(Exercise goal) Please set down the records below exactly as they appear.

Input for this task section start

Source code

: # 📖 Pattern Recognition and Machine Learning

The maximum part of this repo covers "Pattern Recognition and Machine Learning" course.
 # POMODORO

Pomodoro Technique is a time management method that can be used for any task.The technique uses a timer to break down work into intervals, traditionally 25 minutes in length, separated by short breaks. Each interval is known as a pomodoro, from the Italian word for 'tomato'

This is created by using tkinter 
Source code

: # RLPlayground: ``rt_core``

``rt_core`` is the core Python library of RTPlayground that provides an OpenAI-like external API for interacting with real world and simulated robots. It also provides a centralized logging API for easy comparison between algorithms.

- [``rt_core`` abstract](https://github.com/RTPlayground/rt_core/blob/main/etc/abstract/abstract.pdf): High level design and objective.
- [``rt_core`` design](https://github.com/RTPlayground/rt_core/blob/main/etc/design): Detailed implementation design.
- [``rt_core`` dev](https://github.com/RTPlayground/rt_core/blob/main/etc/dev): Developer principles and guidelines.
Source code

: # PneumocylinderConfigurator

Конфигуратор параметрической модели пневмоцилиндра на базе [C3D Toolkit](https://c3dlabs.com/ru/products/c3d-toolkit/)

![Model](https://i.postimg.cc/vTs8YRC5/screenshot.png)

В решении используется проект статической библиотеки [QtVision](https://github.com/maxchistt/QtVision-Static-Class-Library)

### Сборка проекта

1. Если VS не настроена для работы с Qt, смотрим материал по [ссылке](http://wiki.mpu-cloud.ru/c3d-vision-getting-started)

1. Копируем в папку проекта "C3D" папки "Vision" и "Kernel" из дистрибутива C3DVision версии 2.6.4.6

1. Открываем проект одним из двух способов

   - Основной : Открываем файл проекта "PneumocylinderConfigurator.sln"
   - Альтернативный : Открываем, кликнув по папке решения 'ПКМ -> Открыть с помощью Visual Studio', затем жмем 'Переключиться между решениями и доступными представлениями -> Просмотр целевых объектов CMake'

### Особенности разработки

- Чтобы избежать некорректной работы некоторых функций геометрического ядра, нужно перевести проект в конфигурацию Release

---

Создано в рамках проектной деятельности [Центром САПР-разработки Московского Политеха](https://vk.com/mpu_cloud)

Input for this task section end

(Solution)
Source code

: # 📖 Pattern Recognition and Machine Learning

The maximum part of this repo covers "Pattern Recognition and Machine Learning" course.
 # POMODORO

Pomodoro Technique is a time management method that can be used for any task.The technique uses a timer to break down work into intervals, traditionally 25 minutes in length, separated by short breaks. Each interval is known as a pomodoro, from the Italian word for 'tomato'

This is created by using tkinter 
Source code

: # RLPlayground: ``rt_core``

``rt_core`` is the core Python library of RTPlayground that provides an OpenAI-like external API for interacting with real world and simulated robots. It also provides a centralized logging API for easy comparison between algorithms.

- [``rt_core`` abstract](https://github.com/RTPlayground/rt_core/blob/main/etc/abstract/abstract.pdf): High level design and objective.
- [``rt_core`` design](https://github.com/RTPlayground/rt_core/blob/main/etc/design): Detailed implementation design.
- [``rt_core`` dev](https://github.com/RTPlayground/rt_core/blob/main/etc/dev): Developer principles and guidelines.
Source code

: # PneumocylinderConfigurator

Конфигуратор параметрической модели пневмоцилиндра на базе [C3D Toolkit](https://c3dlabs.com/ru/products/c3d-toolkit/)

![Model](https://i.postimg.cc/vTs8YRC5/screenshot.png)

В решении используется проект статической библиотеки [QtVision](https://github.com/maxchistt/QtVision-Static-Class-Library)

### Сборка проекта

1. Если VS не настроена для работы с Qt, смотрим материал по [ссылке](http://wiki.mpu-cloud.ru/c3d-vision-getting-started)

1. Копируем в папку проекта "C3D" папки "Vision" и "Kernel" из дистрибутива C3DVision версии 2.6.4.6

1. Открываем проект одним из двух способов

   - Основной : Открываем файл проекта "PneumocylinderConfigurator.sln"
   - Альтернативный : Открываем, кликнув по папке решения 'ПКМ -> Открыть с помощью Visual Studio', затем жмем 'Переключиться между решениями и доступными представлениями -> Просмотр целевых объектов CMake'

### Особенности разработки

- Чтобы избежать некорректной работы некоторых функций геометрического ядра, нужно перевести проект в конфигурацию Release

---

Создано в рамках проектной деятельности [Центром САПР-разработки Московского Политеха](https://vk.com/mpu_cloud)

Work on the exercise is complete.